On 25 June over 100 JET staff, past and present, came together to celebrate the 25th anniversary of JET's first pulse — Day 1.

Paul-Henri Rebut, who had led the design team from its inception in 1973 and who went on to become the second JET Director gave a fascinating talk on the development of the project. (download a PDF of the talk).

Francesco Romanelli, the current director, talked of JET's progress to date and particularly its role in relation to ITER: "During the ITER construction phase JET will remain the best asset of the world fusion community.
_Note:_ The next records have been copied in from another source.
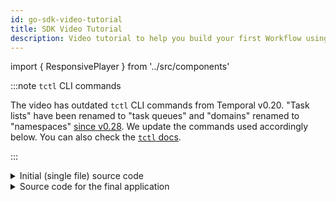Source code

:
 ```yaml
---
id: go-sdk-video-tutorial
title: SDK Video Tutorial
description: Video tutorial to help you build your first Workflow using Go SDK
---
```


import { ResponsivePlayer } from '../src/components'

<ResponsivePlayer url='https://www.youtube.com/watch?v=Wo0y_Ce3d4I' />


:::note `tctl` CLI commands

The video has outdated `tctl` CLI commands from Temporal v0.20. 
"Task lists" have been renamed to "task queues" and "domains" renamed to "namespaces" [since v0.28](https://docs.temporal.io/docs/cadence-to-temporal/). 
We update the commands used accordingly below.
You can also check the [`tctl` docs](https://docs.temporal.io/docs/tctl).

:::

<details>
<summary> Initial (single file) source code 
</summary>

```go
// main.go

package main

import (
    "github.com/uber-go/tally"
    "go.uber.org/zap"
    "go.temporal.io/sdk/client"
    "go.temporal.io/sdk/worker"
)

func main() {
    logger, err := zap.NewDevelopment()
    if err != nil {
        panic(err)
    }

    logger.Info("Zap logger created")
    scope := tally.NoopScope

    // The client is a heavyweight object that should be created once
    serviceClient, err := client.NewClient(client.Options{
        HostPort:     client.DefaultHostPort,
        Namespace:   client.DefaultNamespace,
        MetricsScope: scope,
    })
    if err != nil {
        logger.Fatal("Unable to start worker", zap.Error(err))
    }

    worker := worker.New(serviceClient, "tutorial_tq", worker.Options{
        Logger: logger,
    })

    worker.RegisterWorkflow(MyWorkflow)
    worker.RegisterActivity(MyActivity)

    err = worker.Start()
    if err != nil {
        logger.Fatal("Unable to start worker", zap.Error(err))
    }

    select {}
}

func MyWorkflow(ctx workflow.Context) error {
    logger := workflow.GetLogger(ctx)
    logger.Info("Workflow MyWorkflow started")
    return nil
}

func MyActivity(ctx context.Context) error {
    logger := workflow.GetLogger(ctx)
    logger.Info("MyActivity activity started")
    return nil
}

```

Once you are ready, you can run:

```bash
go run main.go
docker run --network=host --rm temporalio/tctl:latest tq describe --tq tutorial_tq
```

</details>

<details>
<summary> Source code for the final application
</summary>

```go
// activities/get_user.go
package activities

import (
	"context"

	"go.temporal.io/sdk/activity"
)

// GetUser is the implementation for Temporal activity
func GetUser(ctx context.Context) (string, error) {
	logger := activity.GetLogger(ctx)
	logger.Info("GetUser activity called")
	return "Temporal", nil
}
```

```go
// activities/send_greeting.go
package activities

import (
	"context"
	"fmt"

	"go.temporal.io/sdk/activity"
)

// SendGreeting is the implementation for Temporal activity
func SendGreeting(ctx context.Context, user string) error {
	logger := activity.GetLogger(ctx)
	logger.Info("SendGreeting activity called")

	fmt.Printf("Greeting sent to user: %v\n", user)
	return nil
}
```

```go
// workflows/greeting.go
package workflows

import (
	"time"

	"github.com/samarabbas/tutorial-go-sdk/activities"
	"go.temporal.io/sdk/workflow"
	"go.uber.org/zap"
)

// Greetings is the implementation for Temporal Workflow
func Greetings(ctx workflow.Context) error {
	logger := workflow.GetLogger(ctx)
	logger.Info("Workflow Greetings started")

	ao := workflow.ActivityOptions{
		ScheduleToStartTimeout: time.Hour,
		StartToCloseTimeout:    time.Hour,
	}
	ctx = workflow.WithActivityOptions(ctx, ao)

	var user string
	err := workflow.ExecuteActivity(ctx, activities.GetUser).Get(ctx, &user)
	if err != nil {
		return err
	}

	err = workflow.ExecuteActivity(ctx, activities.SendGreeting, user).Get(ctx, nil)
	if err != nil {
		return err
	}

	logger.Info("Greetings Workflow complete", zap.String("user", user))
	return nil
}
```

```go
// main.go
package main

import (
    "github.com/uber-go/tally"
    "go.uber.org/zap"
    
    "github.com/samarabbas/tutorial-go-sdk/activities"
    "github.com/samarabbas/tutorial-go-sdk/workflows"

    "go.temporal.io/sdk/client"
    "go.temporal.io/sdk/worker"
)

func main() {
	logger, err := zap.NewDevelopment()
	if err != nil {
		panic(err)
	}

	logger.Info("Zap logger created")
	scope := tally.NoopScope

	// The client is a heavyweight object that should be created once
	serviceClient, err := client.NewClient(client.Options{
		HostPort:     client.DefaultHostPort,
		Namespace:   client.DefaultNamespace,
		MetricsScope: scope,
	})
	if err != nil {
		logger.Fatal("Unable to start worker", zap.Error(err))
	}

	worker := worker.New(serviceClient, "tutorial_tq", worker.Options{
		Logger: logger,
	})

	worker.RegisterWorkflow(workflows.Greetings)
	worker.RegisterActivity(activities.GetUser)
	worker.RegisterActivity(activities.SendGreeting)

	err = worker.Start()
	if err != nil {
		logger.Fatal("Unable to start worker", zap.Error(err))
	}

	select {}
}
```


Once you are ready, you can run:

```bash
# start workers
go run main.go

# start workflow
docker run --network=host --rm temporalio/tctl:latest wf start --tq tutorial_tq -w Greet_Temporal_1 --wt Greetings --et 3600 --wtt 10

# list workflow executions
docker run --network=host --rm temporalio/tctl:latest wf list

# list single workflwo
docker run --network=host --rm temporalio/tctl:latest wf show -w Greet_Samar_1
```

</details>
JET is the machine closest to the ITER parameters and the only one that can use Tritium and Beryllium. In the next years, until the upgrade of JT60-U is completed, JET will be the largest tokamak of its class in operation and therefore will be the ideal machine where the scientists who will collaborate on ITER can start working together to develop a common strategy on ITER scenarios, where natural leaderships can emerge and where researchers can be trained on how to operate a multi-MA device. To this aim JET is further opening to the participation of all the other ITER Parties."

The ITER Domestic Agency in Japan, ITER-JADA, has updated its website on ITER (English version is limited):


There is also an updated page of the ITER site preparations, for the moment only in Japanese:


They call it "Hot Sell", the "Eater Restaurant" and it is definitely the place to check out if you want to know what SRD really stands for or what the ITER Tritium Plant will look like when it is grown up. Where to find it? The Catia model serves food (during business hours) in office 16, building 519. But please don't forget to make a reservation!